PETER Wright, OBE, CBE: Chief constable - and the man who hid the truth, writes assistant editor Bob Westerdale.
That’s the epitaph history will now place on the memory of the commander in charge of South Yorkshire Police during the Hillsborough Disaster. Until yesterday, he was deemed guilty, merely, of misplaced loyalty to colleagues.
That, and failing to oversee a contingency plan for the ill-fated semi-final.
Those flaws, it now turns out, were not all Peter Wright had on his conscience. He went to his grave - a year ago this Monday - knowing he’d presided over an organisation that concealed and manipulated the truth.
By removing details of ‘negative comments’ from statements, a gloss was painted over police attitudes of the day. It’s taken 23 years to scrape that gloss off and find out what lurked below. How much of that glaze was personally ordered by Wright, who died aged 82, we will never know.
But undoubtedly it was in his name that a conspiracy was launched to change the records which have framed the way we’ve thought about the tragedy for nearly a quarter of a century. Commanders like David Duckenfield and Roger Marshall - of whom there is no suggestion of collusion - went on to bear the brunt of world spotlight despite this secret modification of reality. So who was to benefit from it?
As The Star crime reporter at the time, I perceived Wright as an autocrat. He ruled with the military swagger of a man who had served in the Royal Navy in his formative years. In 1989 he presided over a police culture where soccer fans were considered almost subhuman.
Present-day chief constable David Crompton insists that culture could never happen again. Crompton said yesterday: “I don’t think the standards employed then in any way correspond to the standards of openness and transparency that any of us would expect these days.”

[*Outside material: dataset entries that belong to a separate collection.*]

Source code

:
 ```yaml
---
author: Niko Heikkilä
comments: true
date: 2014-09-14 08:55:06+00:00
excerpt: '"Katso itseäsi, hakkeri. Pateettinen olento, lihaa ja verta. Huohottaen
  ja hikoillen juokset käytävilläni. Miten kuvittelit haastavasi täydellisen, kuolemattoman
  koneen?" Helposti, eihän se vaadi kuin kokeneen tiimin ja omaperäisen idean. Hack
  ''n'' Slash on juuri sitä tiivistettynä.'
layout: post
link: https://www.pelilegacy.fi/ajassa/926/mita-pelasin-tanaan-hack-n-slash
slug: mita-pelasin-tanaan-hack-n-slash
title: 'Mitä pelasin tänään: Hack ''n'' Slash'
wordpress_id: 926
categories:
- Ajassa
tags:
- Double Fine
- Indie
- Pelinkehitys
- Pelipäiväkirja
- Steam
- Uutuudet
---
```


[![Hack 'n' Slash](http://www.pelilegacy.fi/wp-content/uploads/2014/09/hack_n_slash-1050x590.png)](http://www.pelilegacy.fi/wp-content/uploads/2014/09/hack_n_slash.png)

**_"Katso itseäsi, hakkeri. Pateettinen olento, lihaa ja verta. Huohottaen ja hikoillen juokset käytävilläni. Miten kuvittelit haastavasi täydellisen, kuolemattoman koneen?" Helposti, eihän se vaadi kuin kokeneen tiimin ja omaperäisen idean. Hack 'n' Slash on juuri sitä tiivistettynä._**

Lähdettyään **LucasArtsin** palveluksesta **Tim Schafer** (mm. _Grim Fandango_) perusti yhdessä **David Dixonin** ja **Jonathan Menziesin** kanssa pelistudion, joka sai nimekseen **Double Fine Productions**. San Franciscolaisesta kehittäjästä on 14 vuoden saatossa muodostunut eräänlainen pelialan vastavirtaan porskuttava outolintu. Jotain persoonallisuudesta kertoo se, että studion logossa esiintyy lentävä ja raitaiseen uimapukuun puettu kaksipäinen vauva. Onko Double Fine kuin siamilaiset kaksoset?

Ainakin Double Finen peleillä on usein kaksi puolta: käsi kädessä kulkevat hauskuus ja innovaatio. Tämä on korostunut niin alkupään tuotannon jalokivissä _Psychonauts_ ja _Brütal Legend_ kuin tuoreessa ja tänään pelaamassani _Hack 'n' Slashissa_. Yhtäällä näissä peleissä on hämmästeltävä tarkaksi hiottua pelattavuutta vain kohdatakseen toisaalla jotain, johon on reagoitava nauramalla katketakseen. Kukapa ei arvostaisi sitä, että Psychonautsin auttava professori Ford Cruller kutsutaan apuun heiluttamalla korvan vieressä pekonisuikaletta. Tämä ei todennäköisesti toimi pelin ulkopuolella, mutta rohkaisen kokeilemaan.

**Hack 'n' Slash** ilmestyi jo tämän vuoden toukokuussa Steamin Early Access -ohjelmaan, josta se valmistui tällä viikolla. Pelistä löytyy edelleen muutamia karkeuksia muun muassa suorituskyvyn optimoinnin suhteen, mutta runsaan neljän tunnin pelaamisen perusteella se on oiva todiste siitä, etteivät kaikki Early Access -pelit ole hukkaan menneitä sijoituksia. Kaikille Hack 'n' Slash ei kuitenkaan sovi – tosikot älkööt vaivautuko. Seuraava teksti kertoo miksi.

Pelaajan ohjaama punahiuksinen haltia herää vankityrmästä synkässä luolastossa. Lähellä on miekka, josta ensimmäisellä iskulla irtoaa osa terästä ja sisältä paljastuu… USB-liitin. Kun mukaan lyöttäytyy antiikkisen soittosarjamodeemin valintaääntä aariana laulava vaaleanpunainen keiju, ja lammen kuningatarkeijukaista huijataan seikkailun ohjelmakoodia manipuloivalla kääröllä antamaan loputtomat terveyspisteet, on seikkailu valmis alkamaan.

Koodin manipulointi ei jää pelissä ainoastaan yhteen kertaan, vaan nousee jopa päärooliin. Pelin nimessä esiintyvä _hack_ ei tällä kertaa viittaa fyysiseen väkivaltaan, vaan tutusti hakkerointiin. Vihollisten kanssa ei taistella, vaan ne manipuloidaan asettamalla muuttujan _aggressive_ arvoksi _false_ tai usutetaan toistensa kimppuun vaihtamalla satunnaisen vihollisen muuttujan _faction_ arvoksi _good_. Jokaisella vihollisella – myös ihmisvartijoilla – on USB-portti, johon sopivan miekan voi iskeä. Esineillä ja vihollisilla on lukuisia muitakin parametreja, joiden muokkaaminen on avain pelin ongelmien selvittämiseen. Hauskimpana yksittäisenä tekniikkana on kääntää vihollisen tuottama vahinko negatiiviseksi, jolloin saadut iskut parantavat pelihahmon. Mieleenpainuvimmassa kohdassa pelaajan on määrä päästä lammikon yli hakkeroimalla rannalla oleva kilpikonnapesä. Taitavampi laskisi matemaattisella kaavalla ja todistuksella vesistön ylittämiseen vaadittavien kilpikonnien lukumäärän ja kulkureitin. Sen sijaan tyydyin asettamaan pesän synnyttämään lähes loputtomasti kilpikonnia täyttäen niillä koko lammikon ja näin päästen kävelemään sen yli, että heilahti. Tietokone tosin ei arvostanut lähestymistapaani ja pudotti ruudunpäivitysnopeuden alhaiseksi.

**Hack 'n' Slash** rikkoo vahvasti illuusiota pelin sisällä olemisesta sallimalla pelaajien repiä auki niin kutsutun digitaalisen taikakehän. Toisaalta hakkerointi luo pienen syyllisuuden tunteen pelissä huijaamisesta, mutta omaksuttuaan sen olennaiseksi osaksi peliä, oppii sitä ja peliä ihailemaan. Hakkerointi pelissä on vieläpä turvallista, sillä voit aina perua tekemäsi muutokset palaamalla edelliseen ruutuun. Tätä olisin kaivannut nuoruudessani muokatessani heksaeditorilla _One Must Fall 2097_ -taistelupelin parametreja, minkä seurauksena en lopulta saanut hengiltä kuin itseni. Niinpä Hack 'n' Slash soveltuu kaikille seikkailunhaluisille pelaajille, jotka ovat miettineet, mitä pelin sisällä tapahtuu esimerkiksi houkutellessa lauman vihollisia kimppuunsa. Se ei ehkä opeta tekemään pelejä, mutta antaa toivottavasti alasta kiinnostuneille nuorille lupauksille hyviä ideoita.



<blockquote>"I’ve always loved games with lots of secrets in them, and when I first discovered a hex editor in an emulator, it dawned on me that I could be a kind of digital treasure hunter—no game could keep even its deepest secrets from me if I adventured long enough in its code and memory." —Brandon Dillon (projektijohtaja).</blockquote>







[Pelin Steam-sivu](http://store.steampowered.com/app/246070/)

But when disaster struck at Sheffield Wednesday’s stadium, the world was a very different place.
Wright was three months shy of his 60th birthday and set in his ways. He determined to plot a course clear of the gathering storm of criticism. For himself and his officers.
It is likely he thought he could lean on friends in high places to help him, too.
You don’t become President of the Association of Chief Police Officers without having a profile.
From my observations at the time, Wright gave the impression that he considered his position as chief constable was almost beyond scrutiny. And now, maybe, above the law.
On his first, press conference after the disaster, an enraged Wright thought questions from prying journalists like me represented nothing less than sheer impertinence.
That briefing, in his HQ, was dramatically cut short when one of his officers suddenly screamed: “No more questions” - as the world’s press demanded an insight into the death of so many people.
Wright stormed out the conference room, saying: “My officers will be vindicated.”
Maybe, even then, a plan was forming in his mind.
A plan that ultimately ended in 164 statements being “significantly amended.”